Perahu pun bersandar. Seluruh awak kapal turun diikuti oleh para penumpangnya. "Hore...Gili Trawangan!", pekik saya dalam hati. Tapi, huh? Tunggu dulu. Kenapa penuh dengan foreigners? Di dekat perahu kami tadi tampak kapal cepat yang hendak kembali ke Lombok daratan, dan seluruh calon penumpang yang sedang mengantri masuk kapal adalah, ya apalagi kalau bukan para bule.
Mengingat waktu yang mepet, kami berdua memutuskan berjalan kaki menyusuri jalanan utama di pulau seluas enam kilometer persegi ini. Sumpah, sepanjang jalan, mau di kafe, restauran, toko cinderamata, tempat pelatihan diving, bahkan sampai ke toko kelontong pun nyaris dipenuhi oleh orang non-pribumi. Bukan, bukan saya anti orang asing atau bagaimana, cuma kaget saja ternyata suasana Gili Trawangan kalau lagi peak season bakal seramai itu. It's just...foreigner everywhere! Cuma segelintir orang Indonesia yang saya jumpai, itu saja kebanyakan adalah para petugas kapal, pelayan di restauran, atau penyedia jasa penyewaan sepeda.

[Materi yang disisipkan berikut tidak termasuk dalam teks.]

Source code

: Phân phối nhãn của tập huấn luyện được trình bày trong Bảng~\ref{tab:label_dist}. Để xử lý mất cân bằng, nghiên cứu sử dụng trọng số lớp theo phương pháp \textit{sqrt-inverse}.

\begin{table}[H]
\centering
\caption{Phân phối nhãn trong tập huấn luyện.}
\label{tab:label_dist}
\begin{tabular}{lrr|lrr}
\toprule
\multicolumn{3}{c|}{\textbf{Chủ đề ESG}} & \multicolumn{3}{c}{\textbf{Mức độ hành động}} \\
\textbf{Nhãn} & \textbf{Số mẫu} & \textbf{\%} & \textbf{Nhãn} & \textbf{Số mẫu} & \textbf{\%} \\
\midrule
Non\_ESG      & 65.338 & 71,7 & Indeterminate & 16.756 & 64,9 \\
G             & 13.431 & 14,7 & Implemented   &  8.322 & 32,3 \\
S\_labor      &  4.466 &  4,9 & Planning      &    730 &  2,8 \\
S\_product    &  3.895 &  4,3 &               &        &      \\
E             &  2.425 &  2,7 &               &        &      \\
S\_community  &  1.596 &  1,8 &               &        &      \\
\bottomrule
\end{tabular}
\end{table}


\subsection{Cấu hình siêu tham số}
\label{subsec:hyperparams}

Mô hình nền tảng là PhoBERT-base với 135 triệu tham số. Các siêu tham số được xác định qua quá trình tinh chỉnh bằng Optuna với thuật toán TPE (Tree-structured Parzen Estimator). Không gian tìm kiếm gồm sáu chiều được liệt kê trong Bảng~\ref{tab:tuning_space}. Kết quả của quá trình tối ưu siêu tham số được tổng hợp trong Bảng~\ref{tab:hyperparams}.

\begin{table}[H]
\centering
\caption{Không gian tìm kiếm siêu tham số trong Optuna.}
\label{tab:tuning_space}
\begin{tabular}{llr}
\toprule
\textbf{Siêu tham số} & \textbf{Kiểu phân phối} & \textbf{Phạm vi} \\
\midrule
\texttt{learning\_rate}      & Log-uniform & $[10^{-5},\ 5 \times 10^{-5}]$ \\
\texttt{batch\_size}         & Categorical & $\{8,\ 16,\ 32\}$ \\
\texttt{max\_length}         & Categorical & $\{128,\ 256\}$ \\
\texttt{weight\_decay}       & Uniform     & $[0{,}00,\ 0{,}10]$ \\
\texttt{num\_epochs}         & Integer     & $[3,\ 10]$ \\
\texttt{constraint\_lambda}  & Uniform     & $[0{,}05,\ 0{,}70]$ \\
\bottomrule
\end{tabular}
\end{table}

Merasa asing di negeri sendiri, itulah yang saya rasakan saat berjalan kaki menyusuri jalanan dari pulau bebas kendaraan bermotor tersebut. Pamflet promosi berbagai macam jasa saja mayoritas memakai Bahasa Inggris. Tarif? Oh, saya yakin anda sudah paham apa efek dari banyak wisatawan asing di suatu tempat terhadap harga barang. Belum lagi makanan yang ditawarkan juga terlihat lebih mengakomodir para wisman dengan sajian kebarat-baratan. Ada sih satu warung makanan Indonesia, tapi sepertinya ya cuma satu itu sepanjang jalan.

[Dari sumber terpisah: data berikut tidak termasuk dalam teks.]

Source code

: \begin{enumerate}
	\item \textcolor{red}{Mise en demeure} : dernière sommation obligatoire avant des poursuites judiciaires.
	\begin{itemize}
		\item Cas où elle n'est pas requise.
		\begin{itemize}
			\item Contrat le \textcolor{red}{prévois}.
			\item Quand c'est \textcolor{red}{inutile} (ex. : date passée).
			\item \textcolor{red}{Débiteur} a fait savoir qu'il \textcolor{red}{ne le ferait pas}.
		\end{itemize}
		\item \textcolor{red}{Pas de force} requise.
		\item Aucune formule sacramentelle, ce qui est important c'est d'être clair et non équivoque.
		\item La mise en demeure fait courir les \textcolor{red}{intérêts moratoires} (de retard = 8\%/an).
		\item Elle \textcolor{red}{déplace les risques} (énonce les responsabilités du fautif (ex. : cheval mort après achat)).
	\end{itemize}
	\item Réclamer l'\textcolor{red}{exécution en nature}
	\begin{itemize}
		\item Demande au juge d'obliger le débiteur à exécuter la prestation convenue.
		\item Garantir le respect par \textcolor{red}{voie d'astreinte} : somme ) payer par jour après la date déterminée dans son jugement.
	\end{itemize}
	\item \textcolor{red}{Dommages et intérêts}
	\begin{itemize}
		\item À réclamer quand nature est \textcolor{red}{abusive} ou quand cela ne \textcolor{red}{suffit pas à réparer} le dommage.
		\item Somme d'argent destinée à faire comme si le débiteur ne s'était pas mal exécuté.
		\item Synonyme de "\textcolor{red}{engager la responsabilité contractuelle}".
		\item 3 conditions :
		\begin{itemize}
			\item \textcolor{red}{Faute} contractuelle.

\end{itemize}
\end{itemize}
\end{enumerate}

Terlepas dari keramaian pulaunya, Gili Trawangan memiliki pantai yang cantik. Untuk menghindari keramaian, saya dan Uul harus berjalan kaki keluar dari jalanan utama dan menyusuri pesisir pantai. Tidak mudah menemukan bagian pantai yang sepi karena pasti sudah dipakai para bule berjemur atau terhadang oleh restauran-restauran di pinggir pantai. Setelah berjalan cukup lama, akhirnya kami menemukan spot pantai yang sepi. Wih, rasanya semua rasa lelah dan mual yang saya alami tadi langsung hilang begitu melihat gradasi warna air laut nan cantik di depan mata.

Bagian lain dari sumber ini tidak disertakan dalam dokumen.